PESHAWAR, July 18: People suffering with HIV/Aids, who are trying to raise awareness of the disease and to push for more treatment, have urged the government to provide pre-treatment tests to the patients free of cost.

“There are nine anti-retroviral (ARV) therapy centres, but only the Shaukat Khanum Cancer Memorial Trust and Research Centre, Lahore, is providing pre-testing facility to the patients free of cost. The patients are made to pay for the expensive tests,” said Nazir Maseeh, an HIV patient.

Fifty-year-old Nazir Maseeh, who is living with Aids from the last 17 years, is campaigning along with others HIV positive people, to provide treatment to the people living with HIV/Aids (PLWHA). Under the banner of a Lahore-based NGO, New Light Aids Control Society (NLAS), he formed in 1999 with registered 145 patients, Maseeh’s role has been instrumental in starting ARV therapy centres in Pakistan.

“We first imported ARV-three regime drug-from India in 2003 initially for five patients.

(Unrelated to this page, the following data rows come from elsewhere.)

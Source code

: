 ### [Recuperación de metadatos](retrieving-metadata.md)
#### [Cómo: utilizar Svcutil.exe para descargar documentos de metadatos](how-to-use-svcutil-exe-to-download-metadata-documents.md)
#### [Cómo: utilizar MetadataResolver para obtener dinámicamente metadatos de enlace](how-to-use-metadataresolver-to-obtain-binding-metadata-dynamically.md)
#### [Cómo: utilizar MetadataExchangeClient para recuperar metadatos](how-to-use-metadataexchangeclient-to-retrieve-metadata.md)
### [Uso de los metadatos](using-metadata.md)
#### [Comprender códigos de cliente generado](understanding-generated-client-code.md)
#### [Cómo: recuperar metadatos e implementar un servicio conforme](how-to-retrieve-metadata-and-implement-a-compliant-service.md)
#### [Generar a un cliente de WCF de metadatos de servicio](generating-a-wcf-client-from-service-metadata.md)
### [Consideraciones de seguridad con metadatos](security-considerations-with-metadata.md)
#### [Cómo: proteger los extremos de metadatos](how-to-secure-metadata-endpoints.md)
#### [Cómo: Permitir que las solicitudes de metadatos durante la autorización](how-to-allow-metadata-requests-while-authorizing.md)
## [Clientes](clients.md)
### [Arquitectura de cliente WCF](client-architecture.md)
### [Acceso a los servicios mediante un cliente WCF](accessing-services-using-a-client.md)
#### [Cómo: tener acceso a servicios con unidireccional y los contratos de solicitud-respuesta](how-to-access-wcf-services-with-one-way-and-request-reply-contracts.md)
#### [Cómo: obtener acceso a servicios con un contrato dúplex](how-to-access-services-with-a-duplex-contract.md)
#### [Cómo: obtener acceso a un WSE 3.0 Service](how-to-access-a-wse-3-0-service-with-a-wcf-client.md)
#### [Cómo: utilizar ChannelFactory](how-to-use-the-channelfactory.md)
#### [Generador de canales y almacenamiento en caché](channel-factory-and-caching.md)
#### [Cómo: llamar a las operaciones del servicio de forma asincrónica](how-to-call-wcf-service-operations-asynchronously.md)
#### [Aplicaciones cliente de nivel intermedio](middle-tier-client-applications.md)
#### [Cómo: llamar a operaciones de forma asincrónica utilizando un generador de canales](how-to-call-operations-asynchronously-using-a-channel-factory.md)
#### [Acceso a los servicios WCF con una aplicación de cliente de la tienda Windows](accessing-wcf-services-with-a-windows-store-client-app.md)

Now, we have 36 persons on ARV,” he said.

Of the total registered patients currently being treated under the programme 93 are males, 41 females, and 11 children.

Children were infected by 14 couples who are undergoing treatment. Nazir, who contracted the ailment abroad in 1990, says his wife and five children have remained uninfected.

There are about 800 patients currently being treated at the ARV centres across the country. Nazir says that there was a need to register about 3900 HIV/Aids patients in the country for treatment.

“The real number of patients might increase terribly, if all people were tested for HIV, but the problem is that the people feared to be tested for HIV, because of the public outcry,” said he.

Nazir Maseeh said that he had taken it as a personal challenge to raise awareness about the disease and remove the stigma associated with it in the society.

As a result patients with Aids cannot get the antiretroviral drugs they need. General hospitals are ill-prepared to admit the patients, saying that they do not have facilities to treat them, he said. He said his organisation was also involved in awareness campaign to change the attitude of our people towards patients with HIV.

“The situation is alarming. Gone are the days when we used to bracket drivers, sex workers, homosexuals, and so on as a vulnerable group. We have patients who never went out of their areas but were diagnosed as HIV positive while seeking treatment for some other disease,” he said.